-- Dataset --
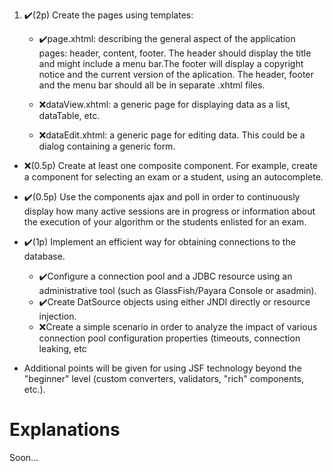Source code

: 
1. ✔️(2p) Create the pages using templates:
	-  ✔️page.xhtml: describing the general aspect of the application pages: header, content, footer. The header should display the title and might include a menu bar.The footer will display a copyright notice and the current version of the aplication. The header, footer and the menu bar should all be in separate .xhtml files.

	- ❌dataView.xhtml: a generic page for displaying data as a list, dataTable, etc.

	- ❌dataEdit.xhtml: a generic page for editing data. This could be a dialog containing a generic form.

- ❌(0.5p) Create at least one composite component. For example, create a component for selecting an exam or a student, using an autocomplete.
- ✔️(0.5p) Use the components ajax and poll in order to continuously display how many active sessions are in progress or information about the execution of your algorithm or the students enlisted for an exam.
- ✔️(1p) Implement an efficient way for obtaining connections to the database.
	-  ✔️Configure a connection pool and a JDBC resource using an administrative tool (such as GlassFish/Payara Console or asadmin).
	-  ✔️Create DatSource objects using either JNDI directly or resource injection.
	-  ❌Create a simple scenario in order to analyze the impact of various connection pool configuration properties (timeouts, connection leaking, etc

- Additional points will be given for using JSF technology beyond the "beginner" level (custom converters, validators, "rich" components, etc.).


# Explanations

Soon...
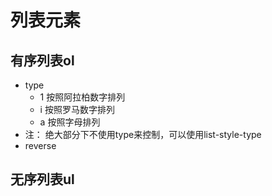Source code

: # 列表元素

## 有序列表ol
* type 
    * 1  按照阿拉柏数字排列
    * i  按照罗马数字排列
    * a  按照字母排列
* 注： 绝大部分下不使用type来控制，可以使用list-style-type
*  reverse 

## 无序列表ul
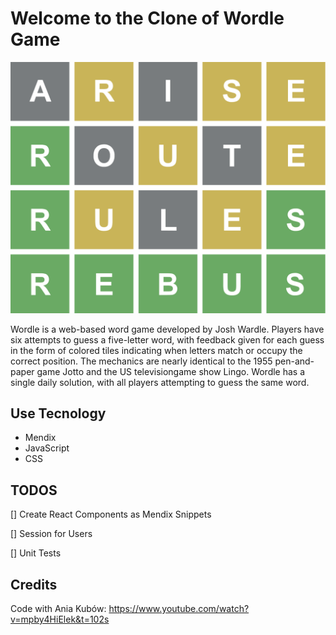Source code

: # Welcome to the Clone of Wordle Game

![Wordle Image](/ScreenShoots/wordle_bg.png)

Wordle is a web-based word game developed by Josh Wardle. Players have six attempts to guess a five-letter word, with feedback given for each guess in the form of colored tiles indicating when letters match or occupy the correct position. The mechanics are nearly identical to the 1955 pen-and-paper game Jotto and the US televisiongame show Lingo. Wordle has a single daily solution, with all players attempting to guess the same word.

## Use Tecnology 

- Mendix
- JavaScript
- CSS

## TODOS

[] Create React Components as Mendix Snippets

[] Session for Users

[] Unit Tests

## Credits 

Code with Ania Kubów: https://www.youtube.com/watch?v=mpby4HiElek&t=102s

-- What this task involves --
With the pictures set aside, write out the whole listing exactly.

-- Answer to this exercise --
Source code

: 
1. ✔️(2p) Create the pages using templates:
	-  ✔️page.xhtml: describing the general aspect of the application pages: header, content, footer. The header should display the title and might include a menu bar.The footer will display a copyright notice and the current version of the aplication. The header, footer and the menu bar should all be in separate .xhtml files.

	- ❌dataView.xhtml: a generic page for displaying data as a list, dataTable, etc.

	- ❌dataEdit.xhtml: a generic page for editing data. This could be a dialog containing a generic form.

- ❌(0.5p) Create at least one composite component. For example, create a component for selecting an exam or a student, using an autocomplete.
- ✔️(0.5p) Use the components ajax and poll in order to continuously display how many active sessions are in progress or information about the execution of your algorithm or the students enlisted for an exam.
- ✔️(1p) Implement an efficient way for obtaining connections to the database.
	-  ✔️Configure a connection pool and a JDBC resource using an administrative tool (such as GlassFish/Payara Console or asadmin).
	-  ✔️Create DatSource objects using either JNDI directly or resource injection.
	-  ❌Create a simple scenario in order to analyze the impact of various connection pool configuration properties (timeouts, connection leaking, etc

- Additional points will be given for using JSF technology beyond the "beginner" level (custom converters, validators, "rich" components, etc.).


# Explanations

Soon...
Source code

: # 列表元素

## 有序列表ol
* type 
    * 1  按照阿拉柏数字排列
    * i  按照罗马数字排列
    * a  按照字母排列
* 注： 绝大部分下不使用type来控制，可以使用list-style-type
*  reverse 

## 无序列表ul
Source code

: # Welcome to the Clone of Wordle Game

![Wordle Image](/ScreenShoots/wordle_bg.png)

Wordle is a web-based word game developed by Josh Wardle. Players have six attempts to guess a five-letter word, with feedback given for each guess in the form of colored tiles indicating when letters match or occupy the correct position. The mechanics are nearly identical to the 1955 pen-and-paper game Jotto and the US televisiongame show Lingo. Wordle has a single daily solution, with all players attempting to guess the same word.

## Use Tecnology 

- Mendix
- JavaScript
- CSS

## TODOS

[] Create React Components as Mendix Snippets

[] Session for Users

[] Unit Tests

## Credits 

Code with Ania Kubów: https://www.youtube.com/watch?v=mpby4HiElek&t=102s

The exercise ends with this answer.